I've been watching The Last Kingdom on Netflix lately. I put it on as a distraction one day, but it caught my attention. It's not the most amazing show I've seen in the time period. It looks like another attempt to cash in on the success of shows like Game of Thrones and Vikings, but it is done well. I can't comment on the historical accuracy of the show, but it is almost a master class on how to use NPCs and setting to keep your PCs invested and moving. It's also a good example of how politics in games can work.
The Basic Story
I don't want to give spoilers for the show, but the basic story is this: the main character is Uhtred of Bebbanburg. Early in his life, despite being an English Lord he ends up being raised by Danish raiders. Then, when his Danish family is killed he is framed for it and ends up wanting to reclaim his home/birthright while trapped between the Danes and the English.
Why The Setup Works
The setup works great for a number of reasons. First, there is a large over-arching goal that is tangible, but has to be built up to. Second, there are large forces arrayed all around the main character. Third, those large forces all have reason to dislike the character.

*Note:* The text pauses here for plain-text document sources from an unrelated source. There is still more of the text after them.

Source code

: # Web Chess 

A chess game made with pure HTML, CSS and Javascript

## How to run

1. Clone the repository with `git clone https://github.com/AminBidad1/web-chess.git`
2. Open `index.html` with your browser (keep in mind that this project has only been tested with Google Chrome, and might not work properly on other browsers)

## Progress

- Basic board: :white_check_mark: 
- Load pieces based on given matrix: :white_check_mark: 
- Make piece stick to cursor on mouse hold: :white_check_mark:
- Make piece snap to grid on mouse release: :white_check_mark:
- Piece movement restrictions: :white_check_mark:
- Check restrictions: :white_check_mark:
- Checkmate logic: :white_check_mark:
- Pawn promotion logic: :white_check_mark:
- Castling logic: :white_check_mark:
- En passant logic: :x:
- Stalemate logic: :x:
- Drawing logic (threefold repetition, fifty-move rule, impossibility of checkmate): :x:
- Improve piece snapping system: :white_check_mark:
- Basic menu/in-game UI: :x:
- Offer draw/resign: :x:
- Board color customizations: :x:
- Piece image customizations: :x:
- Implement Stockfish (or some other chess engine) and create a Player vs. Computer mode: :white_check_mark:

Now there are potential ways and allies also built in, but you have a wonderful situation with a large goal, multiple means to start, and a journey to get there. Oh, and plenty of pointy things to prod if things aren't moving fast enough.
The politics come in with choosing a side. Which side do the PCs choose? Do they remain loyal? Do they play both sides? How do they deal with those who think they're not loyal? How do they handle tests of that loyalty?
Even better though, how do they handle obstacles put on them by allies in an attempt to bind the PCs to the NPCs even more?
The Rest Plays Itself Out
The rest plays itself out with the PCs. Just remember who is in charge of the factions and what they want. Those individual desires - which are clear in the show - can be played to extremes to allow for the continuing of problems that the PCs have to find how to deal with. What do you do when the man controlling the armies you needs keeps wanting to press for peace? What if that person will do nothing without consulting a sorceror of dubious nature and intent?
The show has a collection of interesting names not commonly in use - and thus not appearing often in modern literature or other stories. Characters that are fun to see, and have their own nuances and flaws. It's worth a look. Check it out, just pay attention to how the structure of the tale works.